Imaginary Lines (New York Leopards 3)
Stuart scowled.
I sat a little straighter. “For the truth?”
Her smile, though thin, was genuine. “They call it libel.”
I let out a shaky breath. “So what happens?”
She shrugged. “Nothing. We wait.” She leaned back in her chair. “We’re standing behind this story every inch of the way. Aren’t we, Stuart?”
He threw up his hands, and then glared at me. “This better be true.”
“Please, Stuart,” Tanya said. She’d calmed down an awful lot. “You live for this.”
He grunted, but he’d also calmed down a little, if I could judge at all by the fact that his face was merely pink, rather than magenta. “Do you know how much ad money you just cost me?”
“Talk to me tomorrow after marketing looks at our stats.” She looked back at me. “You’re not fired. Get back to work. You still have three stories due this afternoon.”
Somehow, I wasn’t even surprised. I took a shaky breath, and found that having a direction helped to stabilize me. “Will do.”
I went back to my desk but actually couldn’t concentrate on anything, so I swiped up my phone and climbed up to the fourteenth floor, where anyone in the building could check into a phone booth. I closed the door behind me, automating the light, and dialed Mom.
She picked up on the first ring. “Hi, sweetie.”
Her voice was so calming and normal that the world steadied a little bit. “Hi, Mom. How are you?”
“I’m good. I’m grading memoirs. How are you? Aren’t you supposed to be at work?”
I let out a shaky breath. “I am at work. I, um, we just published a kind of controversial article I wrote and I’m kind of freaking out.”
“Oh, sweetie, I’m sure it’s okay.”
How was she sure? I wasn’t sure. She was my mom; it was her job to say everything was okay.
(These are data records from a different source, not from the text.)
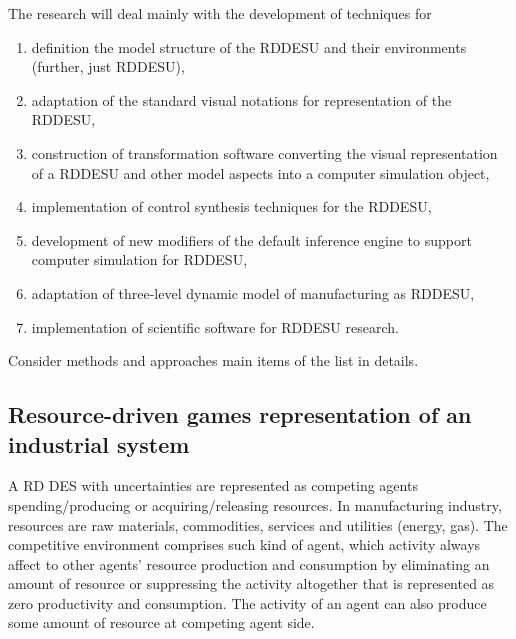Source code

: \documentclass[conference]{IEEEtran}
\begin{document}

The research will deal mainly with the development of techniques for
\begin{enumerate}
\item definition the model structure of the RDDESU and their environments (further, just RDDESU),
\item adaptation of the standard visual notations for representation of the RDDESU,
\item construction of transformation software converting the visual representation of a RDDESU and other model aspects into a computer simulation object,
\item implementation of control synthesis techniques for the RDDESU,
\item development of new modifiers of the default inference engine to support computer simulation for RDDESU,
\item adaptation of three-level dynamic model of manufacturing as RDDESU,
\item implementation of scientific software for RDDESU research.
\end{enumerate}

Consider methods and approaches main items of the list in details.

\subsection{Resource-driven games representation of an industrial system}
\label{sec:sub-rbg}

A RD DES with uncertainties are represented as competing agents spending/producing or acquiring/releasing resources. In manufacturing industry, resources are raw materials, commodities, services and utilities (energy, gas). The competitive environment comprises such kind of agent, which activity always affect to other agents' resource production and consumption by eliminating an amount of resource or suppressing the activity altogether that is represented as zero productivity and consumption. The activity of an agent can also produce some amount of resource at competing agent side.
\end{document}
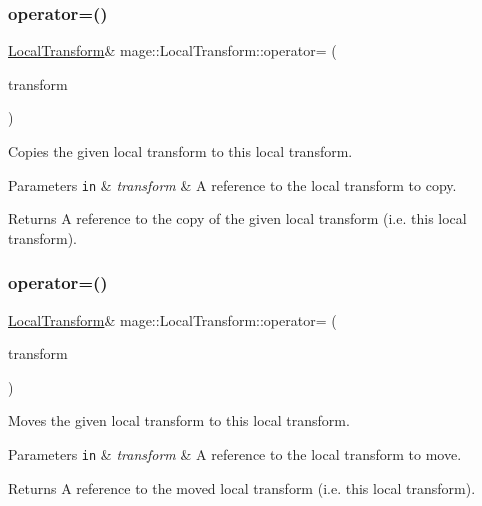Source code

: \subsubsection{\texorpdfstring{operator=()}{operator=()}\hspace{0.1cm}{\footnotesize\ttfamily [1/2]}}
{\footnotesize\ttfamily \hyperlink{classmage_1_1_local_transform}{Local\+Transform}\& mage\+::\+Local\+Transform\+::operator= (\begin{DoxyParamCaption}\item[{const \hyperlink{classmage_1_1_local_transform}{Local\+Transform} \&}]{transform }\end{DoxyParamCaption})\hspace{0.3cm}{\ttfamily [default]}}

Copies the given local transform to this local transform.


\begin{DoxyParams}[1]{Parameters}
\mbox{\tt in}  & {\em transform} & A reference to the local transform to copy. \\
\hline
\end{DoxyParams}
\begin{DoxyReturn}{Returns}
A reference to the copy of the given local transform (i.\+e. this local transform). 
\end{DoxyReturn}
\hypertarget{classmage_1_1_local_transform_ae0e82157979f8ebfe4a207d53d0fbfbf}{}\label{classmage_1_1_local_transform_ae0e82157979f8ebfe4a207d53d0fbfbf} 
\subsubsection{\texorpdfstring{operator=()}{operator=()}\hspace{0.1cm}{\footnotesize\ttfamily [2/2]}}
{\footnotesize\ttfamily \hyperlink{classmage_1_1_local_transform}{Local\+Transform}\& mage\+::\+Local\+Transform\+::operator= (\begin{DoxyParamCaption}\item[{\hyperlink{classmage_1_1_local_transform}{Local\+Transform} \&\&}]{transform }\end{DoxyParamCaption})\hspace{0.3cm}{\ttfamily [default]}}

Moves the given local transform to this local transform.


\begin{DoxyParams}[1]{Parameters}
\mbox{\tt in}  & {\em transform} & A reference to the local transform to move. \\
\hline
\end{DoxyParams}
\begin{DoxyReturn}{Returns}
A reference to the moved local transform (i.\+e. this local transform). 
\end{DoxyReturn}
\hypertarget{classmage_1_1_local_transform_a7f6fbefa501a2111a07d532a823fba6e}{}\label{classmage_1_1_local_transform_a7f6fbefa501a2111a07d532a823fba6e} 
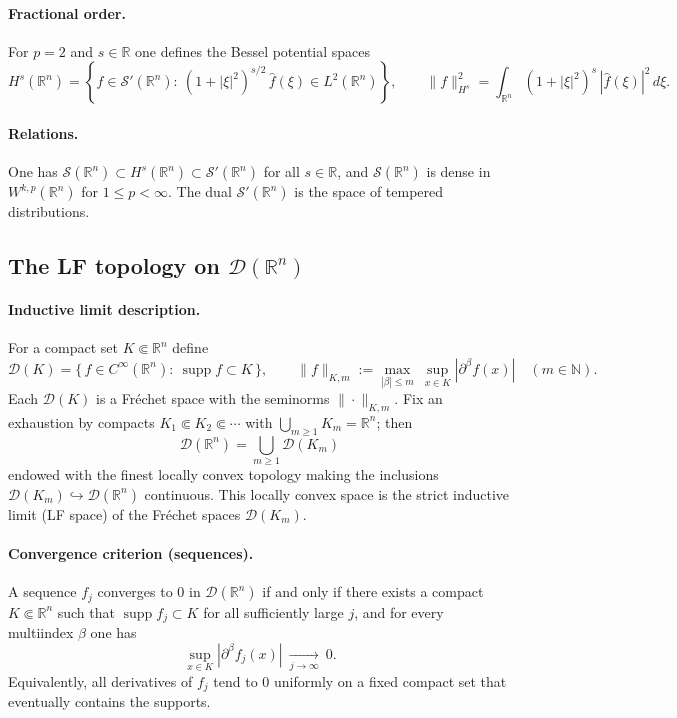 \documentclass[12pt,a4paper]{article}
\theoremstyle{plain}
\theoremstyle{definition}
\theoremstyle{remark}
\theoremstyle{remark}
\begin{document}
\paragraph{Fractional order.}
For $p=2$ and $s\in\mathbb{R}$ one defines the Bessel potential spaces
\[
H^s(\mathbb{R}^n)=\left\{f\in\mathcal{S}'(\mathbb{R}^n):\ (1+|\xi|^2)^{s/2}\,\widehat{f}(\xi)\in L^2(\mathbb{R}^n)\right\},
\qquad
\|f\|_{H^s}^2=\int_{\mathbb{R}^n}(1+|\xi|^2)^s\,|\widehat{f}(\xi)|^2\,d\xi.
\]

\paragraph{Relations.}
One has $\mathcal{S}(\mathbb{R}^n)\subset H^s(\mathbb{R}^n)\subset \mathcal{S}'(\mathbb{R}^n)$ for all $s\in\mathbb{R}$,
and $\mathcal{S}(\mathbb{R}^n)$ is dense in $W^{k,p}(\mathbb{R}^n)$ for $1\le p<\infty$.
The dual $\mathcal{S}'(\mathbb{R}^n)$ is the space of tempered distributions.

\subsection*{The LF topology on $\mathcal{D}(\mathbb{R}^n)$}

\paragraph{Inductive limit description.}
For a compact set $K\Subset\mathbb{R}^n$ define
\[
\mathcal{D}(K)=\{\,f\in C^\infty(\mathbb{R}^n):\ \operatorname{supp}f\subset K\,\}, 
\qquad 
\|f\|_{K,m}:=\max_{|\beta|\le m}\ \sup_{x\in K}|\partial^\beta f(x)|\quad(m\in\mathbb N).
\]
Each $\mathcal{D}(K)$ is a Fr\'echet space with the seminorms $\|\cdot\|_{K,m}$. 
Fix an exhaustion by compacts $K_1\Subset K_2\Subset\cdots$ with $\bigcup_{m\ge1}K_m=\mathbb{R}^n$; then
\[
\mathcal{D}(\mathbb{R}^n)=\bigcup_{m\ge1}\mathcal{D}(K_m)
\]
endowed with the finest locally convex topology making the inclusions $\mathcal{D}(K_m)\hookrightarrow\mathcal{D}(\mathbb{R}^n)$ continuous.
This locally convex space is the strict inductive limit (LF space) of the Fr\'echet spaces $\mathcal{D}(K_m)$.

\paragraph{Convergence criterion (sequences).}
A sequence $f_j$ converges to $0$ in $\mathcal{D}(\mathbb{R}^n)$ if and only if there exists a compact $K\Subset\mathbb{R}^n$ such that $\operatorname{supp}f_j\subset K$ for all sufficiently large $j$, and for every multiindex $\beta$ one has
\[
\sup_{x\in K}|\partial^\beta f_j(x)|\ \xrightarrow[j\to\infty]{}\ 0.
\]
Equivalently, all derivatives of $f_j$ tend to $0$ uniformly on a fixed compact set that eventually contains the supports.
\end{document}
Then again, that was why I had called her.
“It’s about concussions.”
“Oh.” She sounded slightly interested, which was about three degrees warmer than she usually sounded when discussing football. “That sounds interesting.”
“Yeah, it is—except, I don’t know, it’s kind of a personal article that I wrote and now people are mad at me and I don’t really know what to do.”
“Is it a good article?”
I tried to think clearly. Was it a good article?
It was an honest article. It was a heartfelt article. It was written to the be
st of my abilities.
I took a deep breath. “It is a good article.”
“Then you remember that, and you don’t let anyone shake you.”
Easier said than done.
Chapter Twenty-Four
I went straight to Abe’s apartment after work. I’d barely shut the door behind me before I asked, “How is it?”